A Revival for Test First, If We Don't Waste It

Using a coding assistant might turn out to be the best thing that has happened to Test-Driven Development (TDD) so far. This is the seventh post in my series about coding with an assistant.

For more than twenty years the objection to TDD was always some version of the same thing. No time. Too much typing. We will add the tests later. The assistant removes that objection. It types the test for you in seconds and it does not get bored doing it. On top of that, the path of least resistance with an assistant now runs straight through the test. I made that case in Fitness Functions for an AI Coding Assistant. To get useful work out of the assistant you have to tell it what done looks like, and a description of done that a machine can check is a test. TDD stops being the disciplined choice and becomes the efficient one.

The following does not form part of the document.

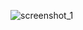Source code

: ![screenshot_1](https://user-images.githubusercontent.com/59179832/112607422-026f5f00-8e3b-11eb-8dd0-7bb30ac7f4c3.JPG)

A small case from the other day. We have our own frontend abstraction in TypeScript for calling the backend. It adds the authentication and context every call needs. A colleague had written a plain fetch to download a file. It added those details correctly, but it went around our convention of taking the call mechanism from a context, and that convention is what lets us drop in a mock and test the component. The plain fetch could not be tested that way. Before, I would have mumbled, filed a tech debt issue, and then taken the same shortcut myself to keep moving. This time I asked the assistant to file the issue, add the missing API, and use it in the component I was working on. The component went back to being testable, and doing it right stopped being the expensive option.

I want to believe a revival of test first is coming. I am not sure it is. This post is me being pessimistic about developers, myself included, and hoping I turn out to be wrong.

A show of hands

Earlier this year I was on stage at GeeCON, in front of a big room, two or three hundred developers. At some point I asked how many of them practised TDD. Fewer than twenty hands went up.

My friend Code Cop was in the audience, and afterwards we agreed we had both been surprised. It was not always like this. GeeCON once ran a whole edition devoted to the practice, GeeCON TDD, in Poznań in 2015, where I spoke myself. Back then a room like that would have answered the question with a forest of hands. Since then the skill did not just fail to spread, it receded.

That is the part that worries me. The revival I described needs developers who still know what a good test looks like. The show of hands says a lot of them stopped, or never started.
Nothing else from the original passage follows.